**Work required:** Check each line of the records below for the word "these" and copy those where it appears.

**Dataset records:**

++++++

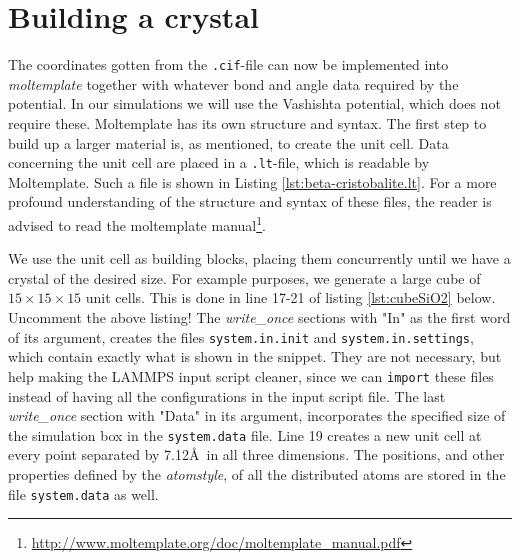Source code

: \documentclass[twoside,english]{uiofysmaster}
\begin{document}
\section{Building a crystal}
The coordinates gotten from the \texttt{.cif}-file can now be implemented into \textit{moltemplate} together with whatever bond and angle data required by the potential. In our simulations we will use the Vashishta potential, which does not require these. 
Moltemplate has its own structure and syntax. 
The first step to build up a larger material is, as mentioned, to create the unit cell. 
Data concerning the unit cell are placed in a \texttt{.lt}-file, which is readable by Moltemplate. 
Such a file is shown in Listing \ref{lst:beta-cristobalite.lt}. 
For a more profound understanding of the structure and syntax of these files, the reader is advised to read the moltemplate manual\footnote{\url{http://www.moltemplate.org/doc/moltemplate_manual.pdf}}.





We use the unit cell as building blocks, placing them concurrently until we have a crystal of the desired size. For example purposes, we generate a large cube of $15\times15\times15$ unit cells. This is done in line 17-21 of listing \ref{lst:cubeSiO2} below.
%
{\Huge Uncomment the above listing!}
The \textit{write\_once} sections with "In" as the first word of its argument, creates the files \texttt{system.in.init} and \texttt{system.in.settings}, which contain exactly what is shown in the snippet. 
They are not necessary, but help making the LAMMPS input script cleaner, since we can \texttt{import} these files instead of having all the configurations in the input script file.
The last \textit{write\_once} section with "Data" in its argument, incorporates the specified size of the simulation box in the \texttt{system.data} file. 
Line 19 creates a new unit cell at every point separated by 7.12\AA ~in all three dimensions. The positions, and other properties defined by the \textit{atomstyle}, of all the distributed atoms are stored in the file \texttt{system.data} as well. 
\end{document}
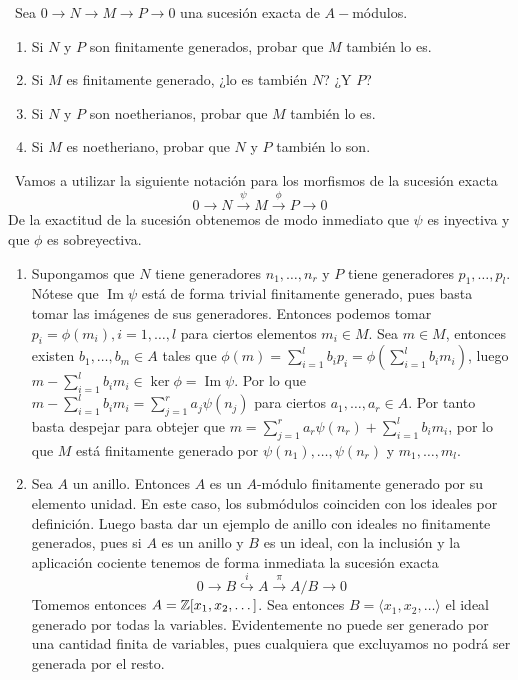 \documentclass[twoside]{article}
\DeclareMathOperator{\Ima}{Im}
\begin{document}
\begin{solucion}
\end{solucion}
\newpage
\begin{ejercicio}{3}\
Sea $0 \to N \to M \to P \to 0$ una sucesión exacta de $A-$módulos.
\begin{enumerate}
\item Si $N$ y $P$ son finitamente generados, probar que $M$ también lo es.
\item Si $M$ es finitamente generado, ¿lo es también $N$? ¿Y $P$?
\item Si $N$ y $P$ son noetherianos, probar que $M$ también lo es.
\item Si $M$ es noetheriano, probar que $N$ y $P$ también lo son.
\end{enumerate}
\end{ejercicio}
\begin{solucion}\
Vamos a utilizar la siguiente notación para los morfismos de la sucesión exacta $$0\to N  \overset{\psi}{\to} M  \overset{\phi}{\to} P \to 0$$ De la exactitud de la sucesión obtenemos de modo inmediato que $\psi$ es inyectiva y que $\phi$ es sobreyectiva. 
\begin{enumerate}
\item Supongamos que $N$ tiene generadores $n_1,\dots, n_r$ y $P$ tiene generadores $p_1,\dots, p_l$. Nótese que $\Ima\psi$ está de forma trivial finitamente generado, pues basta tomar las imágenes de sus generadores. Entonces podemos tomar $p_i=\phi(m_i), i=1,\dots, l$ para ciertos elementos $m_i\in M$. Sea $m\in M$, entonces existen $b_1,\dots, b_m\in A$ tales que $\phi(m)=\sum_{i=1}^lb_ip_i=\phi\left(\sum_{i=1}^lb_im_i\right)$, luego $m-\sum_{i=1}^lb_im_i\in\ker\phi=\Ima\psi$. Por lo que $m-\sum_{i=1}^lb_im_i=\sum_{j=1}^r a_j\psi(n_j)$ para ciertos $a_1,\dots,a_r\in A$. Por tanto basta despejar para obtejer que $m=\sum_{j=1}^r a_r\psi(n_r)+\sum_{i=1}^lb_im_i$, por lo que $M$ está finitamente generado por $\psi(n_1),\dots, \psi(n_r)$ y $m_1,\dots, m_l$.

\item Sea $A$ un anillo. Entonces $A$ es un $A$-módulo finitamente generado por su elemento unidad. En este caso, los submódulos coinciden con los ideales por definición. Luego basta dar un ejemplo de anillo con ideales no finitamente generados, pues si $A$ es un anillo y $B$ es un ideal, con la inclusión y la aplicación cociente tenemos de forma inmediata la sucesión exacta
$$0\to B \overset{i}{\hookrightarrow} A\overset{\pi}{\to} A/B\to 0$$
Tomemos entonces $A=\mathbb{Z}[x_1,x_2,\dots]$. Sea entonces $B=\langle x_1,x_2,\dots  \rangle$ el ideal generado por todas la variables. Evidentemente no puede ser generado por una cantidad finita de variables, pues cualquiera que excluyamos no podrá ser generada por el resto. 


\end{enumerate}
\end{solucion}
\end{document}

++++++

**Response below:**
The coordinates gotten from the \texttt{.cif}-file can now be implemented into \textit{moltemplate} together with whatever bond and angle data required by the potential. In our simulations we will use the Vashishta potential, which does not require these. 
For a more profound understanding of the structure and syntax of these files, the reader is advised to read the moltemplate manual\footnote{\url{http://www.moltemplate.org/doc/moltemplate_manual.pdf}}.
They are not necessary, but help making the LAMMPS input script cleaner, since we can \texttt{import} these files instead of having all the configurations in the input script file.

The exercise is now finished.